* WHAT YOU HAVE TO DO
Work out how many lines of the listing hold the string "install", then answer with that number and nothing else.

* INFORMATION PROVIDED
┌──

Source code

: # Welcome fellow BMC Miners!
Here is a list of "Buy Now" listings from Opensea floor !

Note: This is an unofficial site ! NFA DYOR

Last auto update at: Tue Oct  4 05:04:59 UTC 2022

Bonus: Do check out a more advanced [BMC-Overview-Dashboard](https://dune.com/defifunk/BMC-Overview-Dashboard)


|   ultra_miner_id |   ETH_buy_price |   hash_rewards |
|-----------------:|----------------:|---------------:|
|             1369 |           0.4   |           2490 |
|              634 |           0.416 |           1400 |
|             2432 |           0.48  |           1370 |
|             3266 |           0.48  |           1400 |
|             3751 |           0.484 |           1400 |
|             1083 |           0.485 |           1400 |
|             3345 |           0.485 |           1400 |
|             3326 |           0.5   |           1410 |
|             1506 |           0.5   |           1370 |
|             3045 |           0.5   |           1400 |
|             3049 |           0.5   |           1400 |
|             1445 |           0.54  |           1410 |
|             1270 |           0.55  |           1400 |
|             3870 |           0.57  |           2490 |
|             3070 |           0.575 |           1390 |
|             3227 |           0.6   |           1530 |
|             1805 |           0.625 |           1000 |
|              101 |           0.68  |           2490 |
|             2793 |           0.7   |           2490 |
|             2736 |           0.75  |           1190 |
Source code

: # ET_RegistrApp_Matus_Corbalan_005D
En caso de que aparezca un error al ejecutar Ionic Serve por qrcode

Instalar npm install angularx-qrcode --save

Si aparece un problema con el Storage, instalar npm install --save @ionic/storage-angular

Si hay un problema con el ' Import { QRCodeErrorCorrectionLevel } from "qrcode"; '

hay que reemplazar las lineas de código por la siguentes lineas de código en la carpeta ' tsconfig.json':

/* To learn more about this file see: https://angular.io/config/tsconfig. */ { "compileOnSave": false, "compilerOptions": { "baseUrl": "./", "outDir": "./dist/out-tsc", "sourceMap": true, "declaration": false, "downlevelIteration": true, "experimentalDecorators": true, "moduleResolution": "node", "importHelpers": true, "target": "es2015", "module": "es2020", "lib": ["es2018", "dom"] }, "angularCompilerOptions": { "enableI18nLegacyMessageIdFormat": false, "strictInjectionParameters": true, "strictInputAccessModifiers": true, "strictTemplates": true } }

└──
┌──

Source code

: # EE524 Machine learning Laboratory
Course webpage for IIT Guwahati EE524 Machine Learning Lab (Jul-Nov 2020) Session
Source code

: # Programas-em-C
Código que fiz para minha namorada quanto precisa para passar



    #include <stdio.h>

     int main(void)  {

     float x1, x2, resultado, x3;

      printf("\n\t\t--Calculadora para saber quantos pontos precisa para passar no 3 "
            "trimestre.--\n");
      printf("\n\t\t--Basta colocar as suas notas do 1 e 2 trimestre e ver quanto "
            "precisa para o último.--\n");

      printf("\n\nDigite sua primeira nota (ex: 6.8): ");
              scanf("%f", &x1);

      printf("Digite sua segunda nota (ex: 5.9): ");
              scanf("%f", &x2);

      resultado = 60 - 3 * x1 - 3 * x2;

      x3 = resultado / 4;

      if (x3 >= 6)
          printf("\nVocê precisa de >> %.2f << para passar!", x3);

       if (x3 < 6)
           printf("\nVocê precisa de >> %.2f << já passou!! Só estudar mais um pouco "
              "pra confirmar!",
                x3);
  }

└──

* TASK OUTPUT
2